Nest Family Entertainment
- Formerly: Family Entertainment Network Family Entertainment
- Type: Production company
- Industry: Entertainment
- Founded: July 1, 1988; 38 years ago
- Founders: Jared F. Brown, Stephen W. Griffin, Seldon O. Young
- Headquarters: Coppell, Texas, United States
- Website: nestlearning.com^{[dead link]}

= Nest Family Entertainment =

American family entertainment company

Nest Family Entertainment is an American family entertainment company based in Coppell, Texas. It was formed on July 1, 1988 as Family Entertainment Network by Jared F. Brown, Stephen W. Griffin, and Seldon O. Young. The company has produced several dramatized radio series, animated films and TV series since the 1980s. Its series include (among others) the Animated Stories from the New Testament, The Swan Princess, The King and I, and The Scarecrow.

== History ==
Nest Family Entertainment started as Family Entertainment Network on July 1, 1988, which was an offshoot of the Living Scriptures company that Brown and Young had formed a decade prior. It specialized in dramatized audio cassette sets and animated direct-to-video series based on stories from the Holy Bible. On October 22, 1991, a sibling company was formed, Living History Productions, for dramatized audio cassettes and animated videos based on noted figures and principles of history.

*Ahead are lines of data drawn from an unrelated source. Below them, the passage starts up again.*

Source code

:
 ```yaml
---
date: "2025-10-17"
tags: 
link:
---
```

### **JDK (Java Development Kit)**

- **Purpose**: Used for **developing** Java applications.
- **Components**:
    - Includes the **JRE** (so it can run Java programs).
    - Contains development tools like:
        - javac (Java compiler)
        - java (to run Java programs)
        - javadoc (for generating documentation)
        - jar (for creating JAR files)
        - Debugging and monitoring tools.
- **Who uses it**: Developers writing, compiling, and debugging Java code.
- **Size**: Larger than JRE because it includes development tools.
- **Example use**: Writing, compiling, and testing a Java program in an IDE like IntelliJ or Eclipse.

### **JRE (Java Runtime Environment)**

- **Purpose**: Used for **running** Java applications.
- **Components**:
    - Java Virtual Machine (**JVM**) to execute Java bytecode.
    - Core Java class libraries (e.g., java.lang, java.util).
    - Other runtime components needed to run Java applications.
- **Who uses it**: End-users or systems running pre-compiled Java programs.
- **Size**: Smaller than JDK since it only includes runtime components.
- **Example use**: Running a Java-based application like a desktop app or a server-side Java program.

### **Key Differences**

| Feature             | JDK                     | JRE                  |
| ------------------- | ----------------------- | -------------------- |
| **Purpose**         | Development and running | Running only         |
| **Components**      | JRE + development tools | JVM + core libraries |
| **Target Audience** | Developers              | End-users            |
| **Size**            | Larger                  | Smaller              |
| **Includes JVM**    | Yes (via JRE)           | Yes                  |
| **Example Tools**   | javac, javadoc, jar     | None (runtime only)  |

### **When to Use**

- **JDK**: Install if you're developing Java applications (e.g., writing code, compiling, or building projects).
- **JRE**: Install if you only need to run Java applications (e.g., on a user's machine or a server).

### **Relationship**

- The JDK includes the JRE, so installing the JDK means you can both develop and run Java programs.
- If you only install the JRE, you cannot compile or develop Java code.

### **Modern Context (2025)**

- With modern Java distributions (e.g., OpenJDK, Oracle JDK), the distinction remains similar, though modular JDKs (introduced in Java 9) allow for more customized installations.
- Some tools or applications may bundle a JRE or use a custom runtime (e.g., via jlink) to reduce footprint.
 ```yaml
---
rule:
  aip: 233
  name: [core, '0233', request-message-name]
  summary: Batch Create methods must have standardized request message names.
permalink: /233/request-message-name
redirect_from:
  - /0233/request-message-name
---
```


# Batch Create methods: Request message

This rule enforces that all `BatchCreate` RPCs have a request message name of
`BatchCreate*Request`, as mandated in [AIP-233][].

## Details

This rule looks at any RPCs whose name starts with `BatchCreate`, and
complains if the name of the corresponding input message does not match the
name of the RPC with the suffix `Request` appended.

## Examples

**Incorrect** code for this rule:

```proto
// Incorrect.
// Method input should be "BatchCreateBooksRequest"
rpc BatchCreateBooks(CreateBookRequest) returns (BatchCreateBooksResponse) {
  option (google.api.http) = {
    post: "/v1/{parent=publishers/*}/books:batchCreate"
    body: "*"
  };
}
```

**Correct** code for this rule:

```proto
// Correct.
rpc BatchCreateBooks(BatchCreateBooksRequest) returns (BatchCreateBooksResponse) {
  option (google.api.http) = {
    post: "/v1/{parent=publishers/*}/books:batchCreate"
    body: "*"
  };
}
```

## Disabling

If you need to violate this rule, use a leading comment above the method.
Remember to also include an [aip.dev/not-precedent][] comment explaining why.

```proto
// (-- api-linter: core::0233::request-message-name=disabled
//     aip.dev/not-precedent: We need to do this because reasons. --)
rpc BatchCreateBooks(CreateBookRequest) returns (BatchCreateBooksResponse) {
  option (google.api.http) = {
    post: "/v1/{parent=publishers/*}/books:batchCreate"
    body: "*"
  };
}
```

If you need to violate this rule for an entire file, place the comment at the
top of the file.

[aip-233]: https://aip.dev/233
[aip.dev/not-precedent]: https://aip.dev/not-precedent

On September 15, 1993, a single umbrella company named Nest Entertainment owned two production companies, Family Entertainment Network was renamed to Family Entertainment until 1994, and Living History Productions until 1996. They acquired Richard Rich's animation studios Rich Entertainment, responsible for producing the videos, around that time and expanded into other ventures including animated features and live-action children's series.

After Stephen W. Griffin stepped down, Atlanta businessman K. Douglas Martin took over as president of Nest Entertainment. The company self-financed the original 1994 animated feature film, The Swan Princess, with New Line Cinema distributing (now distributed by Sony Pictures). Despite performing poorly at the box office, strong video sales helped save the company from potential debt. The next year, Nest partnered with Warner Music Group to form Warner-Nest Animation, a children's entertainment outlet.

On New Year's Day 2000, Rich Animation Studios was sold to Indian animation company Crest Animation Studios and Nest Entertainment was renamed to NestFamily around the same time.

Currently, Nest Family Entertainment distributes short animated films for children's education, such as Animated Hero Classics. The intellectual property rights for The Swan Princess art, logo, and title have been transferred to Swan Princess Partners Utah LLC (DBA Swan Princess Partners). Swan Princess Partners is also owned by Jared F. Brown and Seldon O. Young, and is currently active in merchandizing The Swan Princess brand and creating more animated films with Sony Pictures and Streetlight Productions (Richard Rich's production studio).

== Productions ==
- Animated Stories from the New Testament (1987–2004)
- Animated Hero Classics (1991–2004)
- Animated Stories from the Bible (1992–1995)
- The Swan Princess (1994)
  - The Swan Princess: Escape from Castle Mountain (1997)
  - The Swan Princess III: The Mystery of the Enchanted Treasure (1998)
  - The Swan Princess: Christmas (2012)
  - The Swan Princess: A Royal Family Tale (2014)
  - The Swan Princess: Princess Tomorrow, Pirate Today (2016)
  - The Swan Princess: Royally Undercover (2017)
  - The Swan Princess: A Royal Myztery (2018)
  - The Swan Princess: Kingdom of Music (2019)
  - The Swan Princess: A Royal Wedding (2020)
  - The Swan Princess: A Fairytale is Born (2023)
  - The Swan Princess: Far Longer than Forever (2023)
- Yello Dyno's Tricky People (1998)
- The King and I (1999)
- The Scarecrow (2000)
- The Trumpet of the Swan (2001)
- K10C: Kids' Ten Commandments (2003)

==Reception==
The Animated Stories from the New Testament received praise from some Christian groups, but was also criticized due to Nest Entertainment's founders being members of The Church of Jesus Christ of Latter-day Saints. The Anti-Defamation League also expressed concern about the portrayal of Jewish people in some of the videos. Several of the videos were later revised to remove content found objectionable by evangelical critics of Mormonism.